**Task details:** Print verbatim the lines from the beginning of the entries through the line containing "urd.begin('newtest')", both ends included. Pictures should be left out.

══ Input for this task ══

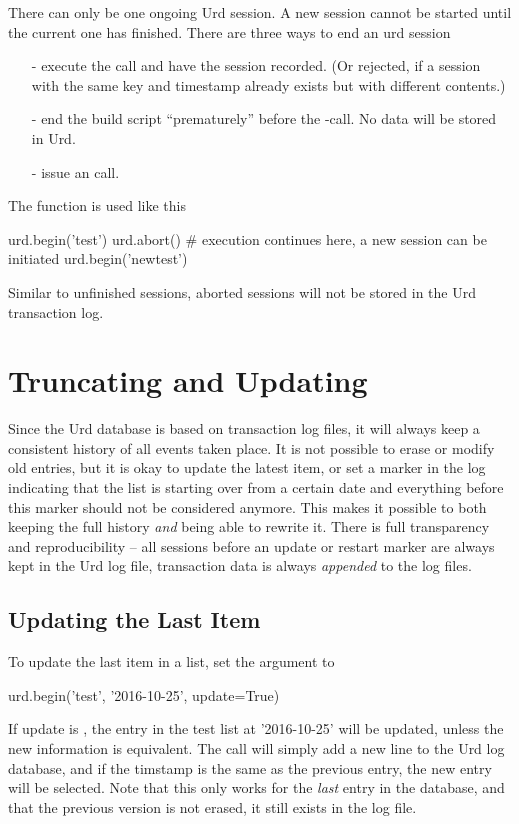 There can only be one ongoing Urd session.  A new session cannot be
started until the current one has finished.  There are three ways to
end an urd session
\begin{itemize}
\item[-] execute the  call and have the session recorded.
(Or rejected, if a session with the same key and timestamp already
exists but with different contents.)
\item[-] end the build script ``prematurely'' before the
-call.  No data will be stored in Urd.
\item[-] issue an  call.
\end{itemize}
The  function is used like this
\begin{python}
urd.begin('test')
urd.abort()
# execution continues here, a new session can be initiated
urd.begin('newtest')
\end{python}
Similar to unfinished sessions, aborted sessions will not be stored in
the Urd transaction log.





\section{Truncating and Updating}
\label{sec:trunc-update}
Since the Urd database is based on transaction log files, it will
always keep a consistent history of all events taken place.  It is not
possible to erase or modify old entries, but it is okay to update the
latest item, or set a marker in the log indicating that the list is
starting over from a certain date and everything before this marker
should not be considered anymore.  This makes it possible to both
keeping the full history \textsl{and} being able to rewrite it.  There
is full transparency and reproducibility -- all sessions before an
update or restart marker are always kept in the Urd log file,
transaction data is always \textsl{appended} to the log files.



\subsection{Updating the Last Item}
To update the last item in a list, set the  argument
to \pyTrue
\begin{python}
urd.begin('test', '2016-10-25', update=True)
\end{python}
If update is \pyTrue, the entry in the test list at '2016-10-25' will
be updated, unless the new information is equivalent.
The  call will simply add a new line to the Urd log
database, and if the timstamp is the same as the previous entry, the
new entry will be selected.  Note that this only works for
the \textsl{last} entry in the database, and that the previous version
is not erased, it still exists in the log file.



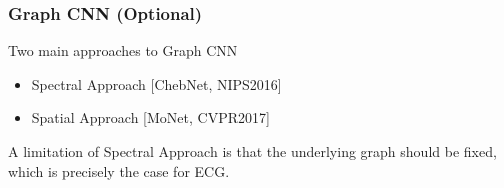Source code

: \documentclass{beamer}
\begin{document}
\begin{frame}
  \frametitle{Graph CNN (Optional)}
  Two main approaches to Graph CNN
  \begin{itemize}
  \item Spectral Approach [ChebNet, NIPS2016]
  \item Spatial Approach [MoNet, CVPR2017]
  \end{itemize}
  A limitation of Spectral Approach is that the underlying graph should be fixed, which is precisely the case for ECG.
\end{frame}

\end{document}
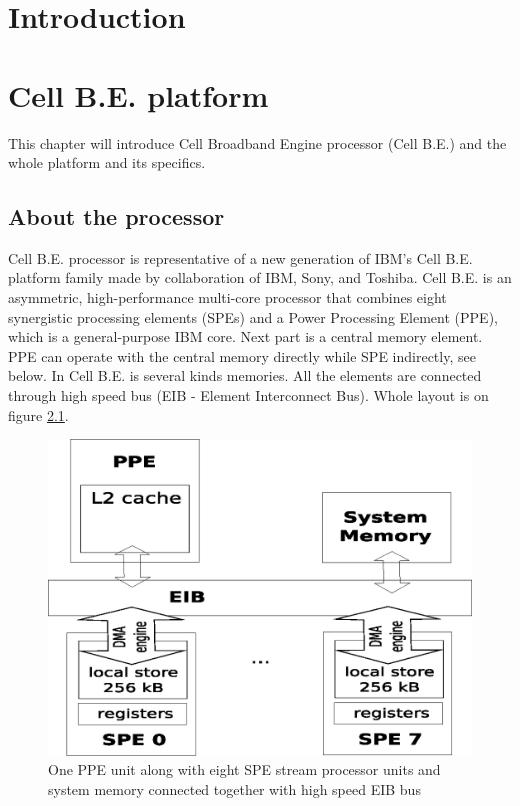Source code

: \chapter{Introduction}

\chapter{Cell B.E. platform}

This chapter will introduce Cell Broadband Engine processor (Cell B.E.) and the whole platform and its specifics.

\section{About the processor}

Cell B.E. processor is representative of a new generation of IBM's Cell B.E. platform family made by collaboration of IBM, Sony, and Toshiba.
Cell B.E. is an asymmetric, high-performance multi-core processor that combines eight synergistic processing elements (SPEs) and a Power Processing Element (PPE), which is a general-purpose IBM  core.
Next part is a central memory element.
PPE can operate with the central memory directly while SPE indirectly, see below.
In Cell B.E. is several kinds memories.
All the elements are connected through high speed bus (EIB - Element Interconnect Bus).
Whole layout is on figure \ref{fg:processorLayout}.

\begin{figure}
    \centering
    \includegraphics[width=\textwidth]{data/cellLayout}
    \caption[Cell B.E. processor layout]{One PPE unit along with eight SPE stream processor units and system memory connected together with high speed EIB bus}
    \label{fg:processorLayout}
\end{figure}

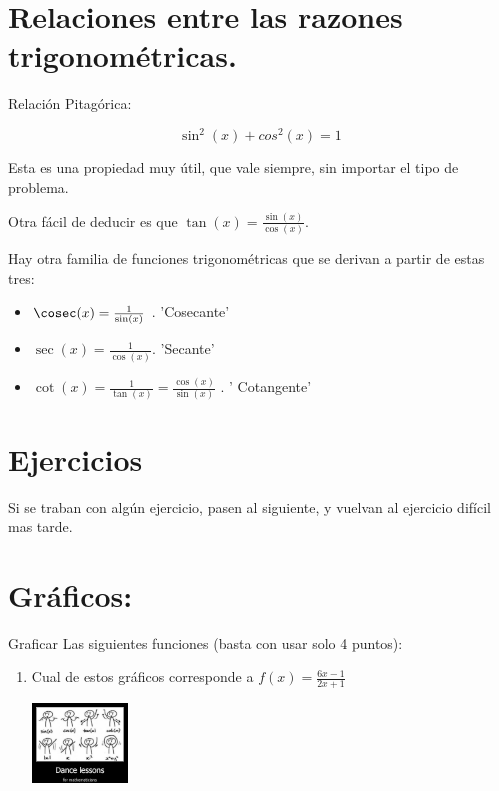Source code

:\documentclass[a4paper,11pt,spanish,sans]{exam}
\begin{document}

\section*{Relaciones entre las razones trigonométricas.}

Relación Pitagórica:

\[
\sin^2(x)+cos^2(x)=1
\]

Esta es una propiedad muy útil, que vale siempre, sin importar el tipo de  problema.

Otra fácil de deducir es que $\tan(x)=\frac{\sin (x)}{\cos (x)}$.

Hay otra familia de funciones trigonométricas que se derivan a partir de estas tres:

\begin{itemize}
\item  $\cosec (x)=\frac{1}{\sin (x)}$ .  'Cosecante'
\item  $\sec (x)=\frac{1}{\cos (x)}$.  'Secante'
\item  $\cot  (x)=\frac{1}{\tan (x)}=\frac{\cos (x)}{\sin(x)}$ . ' Cotangente'
\end{itemize}


\section*{Ejercicios}

Si se traban con algún ejercicio, pasen al siguiente, y vuelvan al ejercicio difícil mas tarde.




\section{Gráficos:}
Graficar Las siguientes funciones (basta con usar solo 4 puntos):

\begin{enumerate}%

\item Cual de estos gráficos corresponde a $f(x)=\frac{6x-1}{2x+1}$

\includegraphics[width=0.2\textwidth]{dance.jpg}
\caption{ }
\label{fig:dance}

\end{enumerate}
\end{document}

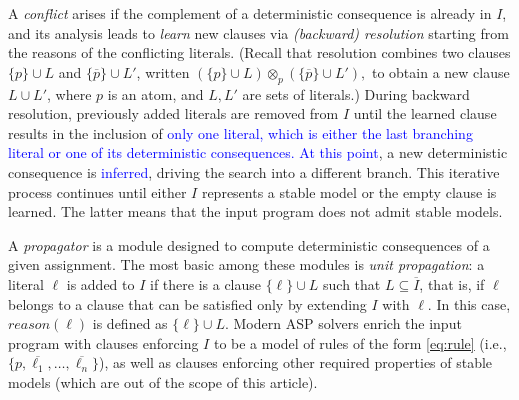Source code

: \documentclass[preprint,authoryear]{elsarticle}
\theoremstyle{definition}
\begin{document}
%
A \emph{conflict} arises if the complement of a deterministic consequence is already in $I$, and its analysis leads to \emph{learn} new clauses via \emph{(backward) resolution} starting from the reasons of the conflicting literals. 
(Recall that resolution combines two clauses 
$\{p\} \cup L$ and $\{\overline{p}\} \cup L'$, written $(\{p\} \cup L)\otimes_p(\{\overline{p}\} \cup L'),$ to obtain a new clause $L \cup L'$, where $p$ is an atom, and $L,L'$ are sets of literals.)
During backward resolution, previously added literals are removed from $I$ until the learned clause results in the inclusion of \textcolor{blue}{only one literal, which is either the last branching literal or one of its deterministic consequences. At this point}, a new deterministic consequence is \textcolor{blue}{inferred}, driving the search into a different branch.
%
This iterative process continues until either $I$ represents a stable model or the empty clause is learned. The latter means that the input program does not admit stable models.

A \emph{propagator} is a module designed to compute deterministic consequences of a given assignment.
The most basic among these modules is \emph{unit propagation}:
a literal $\ell$ is added to $I$ if there is a clause $\{\ell\} \cup L$ such that $L \subseteq \overline{I}$, that is, if $\ell$ belongs to a clause that can be satisfied only by extending $I$ with $\ell$.
In this case, $\mathit{reason}(\ell)$ is defined as $\{\ell\} \cup L$.
%
Modern ASP solvers enrich the input program with clauses enforcing $I$ to be a model of rules of the form \eqref{eq:rule} (i.e., $\{p, \overline{\ell_1}, \ldots, \overline{\ell_n}\}$), as well as clauses enforcing other required properties of stable models (which are out of the scope of this article).
\end{document}
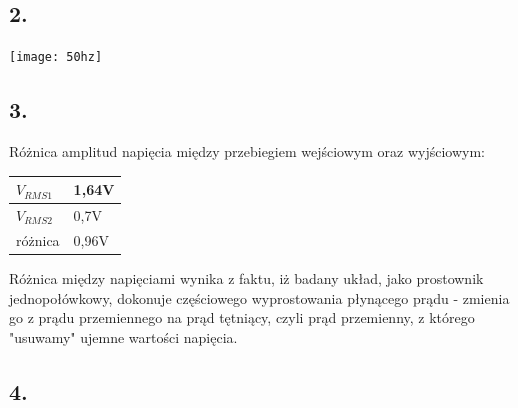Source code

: \documentclass[polish,a4paper]{article}
\begin{document}
\subsection*{2.} 

\texttt{[image: 50hz]}



\subsection*{3.} Różnica amplitud napięcia między przebiegiem wejściowym oraz wyjściowym:

\begin{center}
\begin{tabular}{|l|l|}
\hline
$V_{RMS1}$ & 1,64V \\
\hline
$V_{RMS2}$ & 0,7V \\ 
\hline
różnica & 0,96V \\
\hline
\end{tabular}
\end{center}

\begin{flushleft}
Różnica między napięciami wynika z faktu, iż badany układ, jako prostownik jednopołówkowy, dokonuje częściowego wyprostowania płynącego prądu - zmienia go z prądu przemiennego na prąd tętniący, czyli prąd przemienny, z którego "usuwamy" ujemne wartości napięcia.
\end{flushleft}



\subsection*{4.}

\end{document}
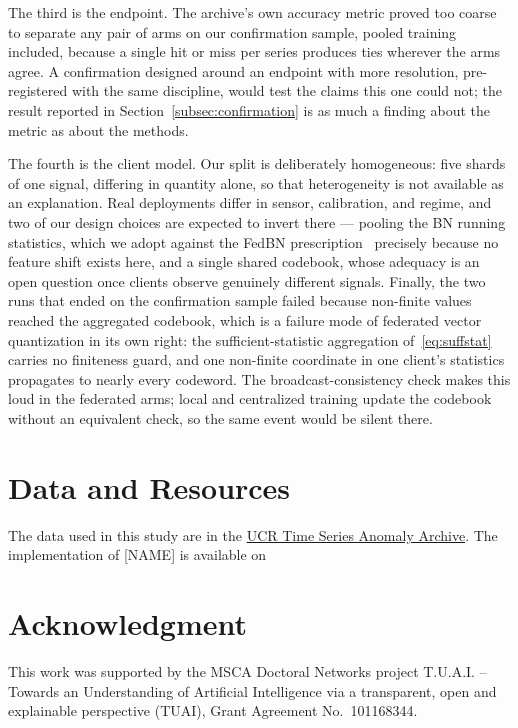 \documentclass[conference]{IEEEtran}
\begin{document}
The third is the endpoint. The archive's own accuracy metric proved too coarse to separate any pair
of arms on our confirmation sample, pooled training included, because a single hit or miss per
series produces ties wherever the arms agree. A confirmation designed around an endpoint with more
resolution, pre-registered with the same discipline, would test the claims this one could not; the
result reported in Section~\ref{subsec:confirmation} is as much a finding about the metric as about
the methods.

The fourth is the client model. Our split is deliberately homogeneous: five shards of one signal,
differing in quantity alone, so that heterogeneity is not available as an explanation. Real
deployments differ in sensor, calibration, and regime, and two of our design choices are expected to
invert there --- pooling the BN running statistics, which we adopt against the FedBN
prescription~\cite{li2021fedbn} precisely because no feature shift exists here, and a single shared
codebook, whose adequacy is an open question once clients observe genuinely different signals.
Finally, the two runs that ended on the confirmation sample failed because non-finite values reached
the aggregated codebook, which is a failure mode of federated vector quantization in its own right:
the sufficient-statistic aggregation of~\eqref{eq:suffstat} carries no finiteness guard, and one
non-finite coordinate in one client's statistics propagates to nearly every codeword. The
broadcast-consistency check makes this loud in the federated arms; local and centralized training
update the codebook without an equivalent check, so the same event would be silent there.

\section*{Data and Resources}
The data used in this study are in the \href{https://www.cs.ucr.edu/\%7Eeamonn/time_series_data_2018/UCR_TimeSeriesAnomalyDatasets2021.zip}{UCR Time Series Anomaly Archive}. The implementation of [NAME] is available on %

\section*{Acknowledgment}

This work was supported by the MSCA Doctoral Networks project T.U.A.I. -- Towards an Understanding of Artificial Intelligence via a transparent, open and explainable perspective (TUAI), Grant Agreement No.~101168344.



\end{document}

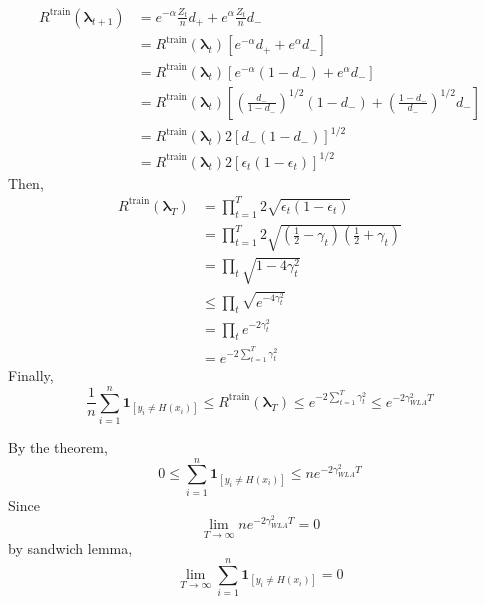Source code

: \documentclass{article}
\begin{document}
\begin{equation}\begin{aligned}
R^{\operatorname{train}}\left(\boldsymbol{\lambda}_{t+1}\right)&=e^{-\alpha} \frac{Z_{t}}{n} d_{+}+e^{\alpha} \frac{Z_{t}}{n} d_{-}\\
&=R^{\operatorname{train}}\left(\boldsymbol{\lambda}_{t}\right)\left[e^{-\alpha} d_{+}+e^{\alpha} d_{-}\right] \\
&=R^{\operatorname{train}}\left(\boldsymbol{\lambda}_{t}\right)\left[e^{-\alpha}\left(1-d_{-}\right)+e^{\alpha} d_{-}\right]\\
&=R^{\operatorname{train}}\left(\boldsymbol{\lambda}_{t}\right)\left[\left(\frac{d_{-}}{1-d_{-}}\right)^{1 / 2}\left(1-d_{-}\right)+\left(\frac{1-d_{-}}{d_{-}}\right)^{1 / 2} d_{-}\right] \\
&=R^{\operatorname{train}}\left(\boldsymbol{\lambda}_{t}\right) 2\left[d_{-}\left(1-d_{-}\right)\right]^{1 / 2} \\
&=R^{\operatorname{train}}\left(\boldsymbol{\lambda}_{t}\right) 2\left[\epsilon_{t}\left(1-\epsilon_{t}\right)\right]^{1 / 2}
\end{aligned}\end{equation}
Then,
\begin{equation}\begin{aligned}
R^{\operatorname{train}}\left(\boldsymbol{\lambda}_{T}\right)&=\prod_{t=1}^{T} 2 \sqrt{\epsilon_{t}\left(1-\epsilon_{t}\right)}\\
&= \prod_{t=1}^{T} 2 \sqrt{\left(\frac{1}{2}-\gamma_{t}\right)\left(\frac{1}{2}+\gamma_{t}\right)}\\
&= \prod_{t} \sqrt{1-4 \gamma_{t}^{2}}\\
&\leq \prod_{t} \sqrt{e^{-4 \gamma_{t}^{2}}}\\
&=\prod_{t} e^{-2 \gamma_{t}^{2}}\\
&=e^{-2 \sum_{t=1}^{T} \gamma_{t}^{2}}
\end{aligned}\end{equation}
Finally,
\begin{equation}\frac{1}{n} \sum_{i=1}^{n} \mathbf{1}_{\left[y_{i} \neq H\left(x_{i}\right)\right]} \leq R^{\operatorname{train}}\left(\boldsymbol{\lambda}_{T}\right) \leq e^{-2 \sum_{t=1}^{T} \gamma_{t}^{2}} \leq e^{-2 \gamma_{W L A}^{2} T}\end{equation}

By the theorem,
\begin{equation}
 0 \leq \sum_{i=1}^{n} \mathbf{1}_{\left[y_{i} \neq H\left(x_{i}\right)\right]} \leq  n e^{-2 \gamma_{W L A}^{2} T}
\end{equation}
Since
\begin{equation}
\lim_{T \rightarrow \infty} n e^{-2 \gamma_{W L A}^{2} T} = 0
\end{equation}
by sandwich lemma,
\begin{equation}
 \lim_{T \rightarrow \infty} \sum_{i=1}^{n} \mathbf{1}_{\left[y_{i} \neq H\left(x_{i}\right)\right]} = 0
\end{equation}
\end{document}
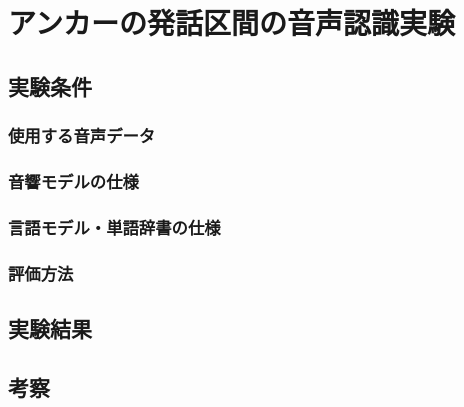 \chapter{アンカーの発話区間の音声認識実験}
\section{実験条件}
\subsection{使用する音声データ}
\subsection{音響モデルの仕様}
\subsection{言語モデル・単語辞書の仕様}
\subsection{評価方法}
\section{実験結果}
\section{考察}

═══

**Response to the exercise:**
 There can only be one ongoing Urd session.  A new session cannot be
started until the current one has finished.  There are three ways to
end an urd session
\begin{itemize}
\item[-] execute the  call and have the session recorded.
(Or rejected, if a session with the same key and timestamp already
exists but with different contents.)
\item[-] end the build script ``prematurely'' before the
-call.  No data will be stored in Urd.
\item[-] issue an  call.
\end{itemize}
The  function is used like this
\begin{python}
urd.begin('test')
urd.abort()
# execution continues here, a new session can be initiated
urd.begin('newtest')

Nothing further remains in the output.